The action comes after campaigner Caroline Criado-Perez received a barrage of threats to rape and kill her following a campaign to have a woman's picture printed on a new banknote. Her success led to the announcement last week that Pride and Prejudice author Jane Austen will grace England’s ten pound notes starting in 2017.
Women who spoke out on Twitter in support of Criado-Perez were subjected to similar abuse. Stella Creasy, an opposition Labour Party lawmaker, was twice threatened with rape late Monday.
London’s Metropolitan Police said Tuesday it was investigating "an allegation of malicious communications" against Creasy.

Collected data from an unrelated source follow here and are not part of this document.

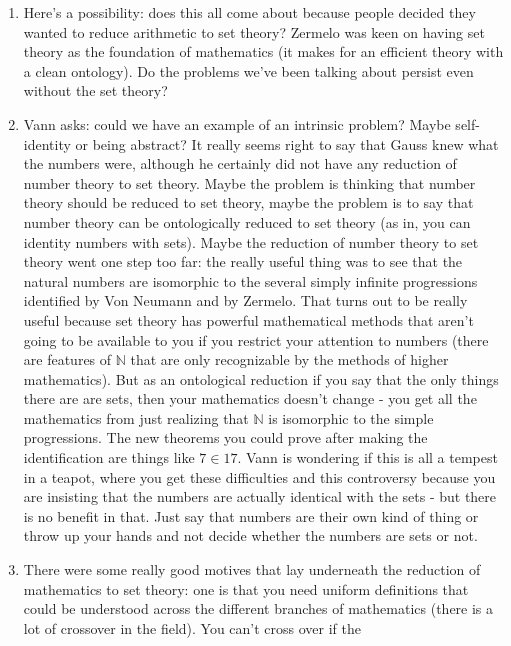 \documentclass[12pt]{article}
\theoremstyle{definition}
\begin{document}
\begin{enumerate}
    \item
        Here's a possibility: does this all come about because people decided
        they wanted to reduce arithmetic to set theory? Zermelo was keen on
        having set theory as the foundation of mathematics (it makes for an
        efficient theory with a clean ontology). Do the problems we've been
        talking about persist even without the set theory?
    \item
        Vann asks: could we have an example of an intrinsic problem? Maybe
        self-identity or being abstract? It really seems right to say that
        Gauss knew what the numbers were, although he certainly did not have
        any reduction of number theory to set theory. Maybe the problem is
        thinking that number theory should be reduced to set theory, maybe the
        problem is to say that number theory can be ontologically reduced to
        set theory (as in, you can identity numbers with sets). Maybe the
        reduction of number theory to set theory went one step too far: the
        really useful thing was to see that the natural numbers are isomorphic
        to the several simply infinite progressions identified by Von Neumann
        and by Zermelo. That turns out to be really useful because set theory
        has powerful mathematical methods that aren't going to be available to
        you if you restrict your attention to numbers (there are features of
        $\mathbb{N}$ that are only recognizable by the methods of higher
        mathematics). But as an ontological reduction if you say that the only
        things there are are sets, then your mathematics doesn't change - you
        get all the mathematics from just realizing that $\mathbb{N}$ is
        isomorphic to the simple progressions. The new theorems you could
        prove after making the identification are things like $7 \in 17$. Vann
        is wondering if this is all a tempest in a teapot, where you get these
        difficulties and this controversy because you are insisting that the
        numbers are actually identical with the sets - but there is no benefit
        in that. Just say that numbers are their own kind of thing or throw up
        your hands and not decide whether the numbers are sets or not.
    \item
        There were some really good motives that lay underneath the reduction
        of mathematics to set theory: one is that you need uniform definitions
        that could be understood across the different branches of mathematics
        (there is a lot of crossover in the field). You can't cross over if the

\end{enumerate}
\end{document}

Detectives have also arrested and questioned a 21-year-old man from Manchester over some of the messages sent to Criado-Perez. And on Tuesday authorities in London said they had also arrested at 25-year-old man for threats against the women.
The two Twitter accounts — @rapey1 and @KJHUJGYFTRRFYGH — that tweeted threats to sexually assault Creasy were suspended Tuesday.
Although it is not the first public outcry over online bullying, the depth of the misogyny and sexual violence used in the latest episode has appalled and infuriated users.
"When women get it, it's just because they're women who are speaking out,” Caroline Criado-Perez told NBC News’ partner Channel 4 news. “It's not to say men don't get abuse — but it's the type of abuse and the meaning behind it, the desire behind it — which is to shut us up.”
An online petition urging Twitter to introduce a ‘report abuse’ function received almost 90,000 endorsements less than 72 hours after it was set up.
In response, Twitter said it would include a button for reporting abuse within every tweet — a function already available on its iPhone app.
In a Monday blog post entitled “We hear you,” Twitter's senior director of trust and safety, Del Harvey, said it was "not blind to the reality" that some users would use the service to post abuse.
Twitter’s spokespeople did not respond to a request for a comment from NBC News on Tuesday.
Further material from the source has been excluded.